Return all the entries below exactly, except for the images they hold.

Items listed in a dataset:
--- START ---
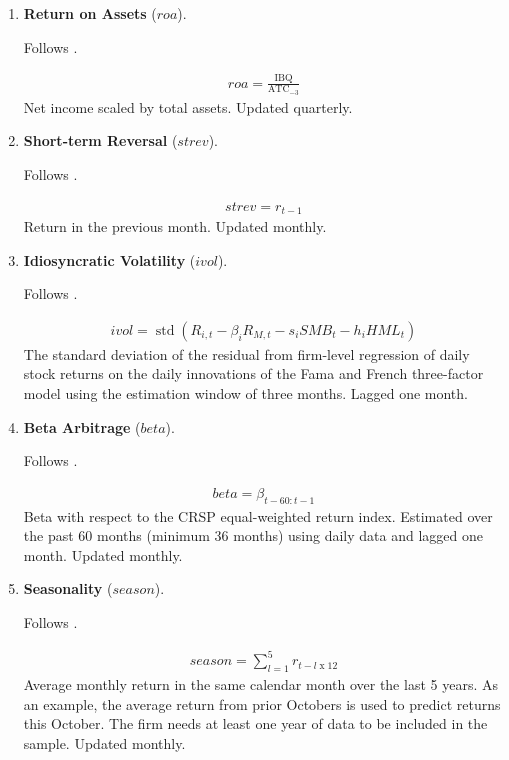 \begin{enumerate}
	
	
	\item \textbf{Return on Assets} ($roa$). 
	
	Follows . 
	
	\begin{align*}
		roa = \frac{ \mathrm{IBQ} }{ \mathrm{ATC}_{-3} }
	\end{align*}
	Net income scaled by total assets. Updated quarterly.
	
	
	
	\item \textbf{Short-term Reversal} ($strev$). 
	
	Follows . 
	
	\begin{align*}
		strev = r_{t-1}
	\end{align*}	
	Return in the previous month. Updated monthly.
	
	
	
	\item \textbf{Idiosyncratic Volatility} ($ivol$). 
	
	Follows . 
	
	\begin{align*}
		ivol = \operatorname{std} \left( R_{i,t} - \beta_i R_{M,t} - s_i SMB_t - h_i HML_t \right)
	\end{align*}
	The standard deviation of the residual from firm-level regression of daily stock returns on the daily innovations of the Fama and French three-factor model using the estimation window of three months. Lagged one month.
	


	\item \textbf{Beta Arbitrage} ($beta$). 
	
	Follows . 
	
	\begin{align*}
		beta = \beta_{t-60:t-1}
	\end{align*}
	Beta with respect to the CRSP equal-weighted return index. Estimated over the past 60 months (minimum 36 months) using daily data and lagged one month. Updated monthly.
	
	
		
	\item \textbf{Seasonality} ($season$). 
	
	Follows . 
	
	\begin{align*}
		season = \sum_{l=1}^5 r_{t-l\operatorname{x}12}
	\end{align*}
	Average monthly return in the same calendar month over the last 5 years. As an example, the average return from prior Octobers is used to predict returns this October. The firm needs at least one year of data to be included in the sample. Updated monthly.
	

\end{enumerate}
--- END ---
§ **EXERCISE RESULT**:
 \begin{enumerate}
	
	
	\item \textbf{Return on Assets} ($roa$). 
	
	Follows . 
	
	\begin{align*}
		roa = \frac{ \mathrm{IBQ} }{ \mathrm{ATC}_{-3} }
	\end{align*}
	Net income scaled by total assets. Updated quarterly.
	
	
	
	\item \textbf{Short-term Reversal} ($strev$). 
	
	Follows . 
	
	\begin{align*}
		strev = r_{t-1}
	\end{align*}	
	Return in the previous month. Updated monthly.
	
	
	
	\item \textbf{Idiosyncratic Volatility} ($ivol$). 
	
	Follows . 
	
	\begin{align*}
		ivol = \operatorname{std} \left( R_{i,t} - \beta_i R_{M,t} - s_i SMB_t - h_i HML_t \right)
	\end{align*}
	The standard deviation of the residual from firm-level regression of daily stock returns on the daily innovations of the Fama and French three-factor model using the estimation window of three months. Lagged one month.
	


	\item \textbf{Beta Arbitrage} ($beta$). 
	
	Follows . 
	
	\begin{align*}
		beta = \beta_{t-60:t-1}
	\end{align*}
	Beta with respect to the CRSP equal-weighted return index. Estimated over the past 60 months (minimum 36 months) using daily data and lagged one month. Updated monthly.
	
	
		
	\item \textbf{Seasonality} ($season$). 
	
	Follows . 
	
	\begin{align*}
		season = \sum_{l=1}^5 r_{t-l\operatorname{x}12}
	\end{align*}
	Average monthly return in the same calendar month over the last 5 years. As an example, the average return from prior Octobers is used to predict returns this October. The firm needs at least one year of data to be included in the sample. Updated monthly.
	

\end{enumerate}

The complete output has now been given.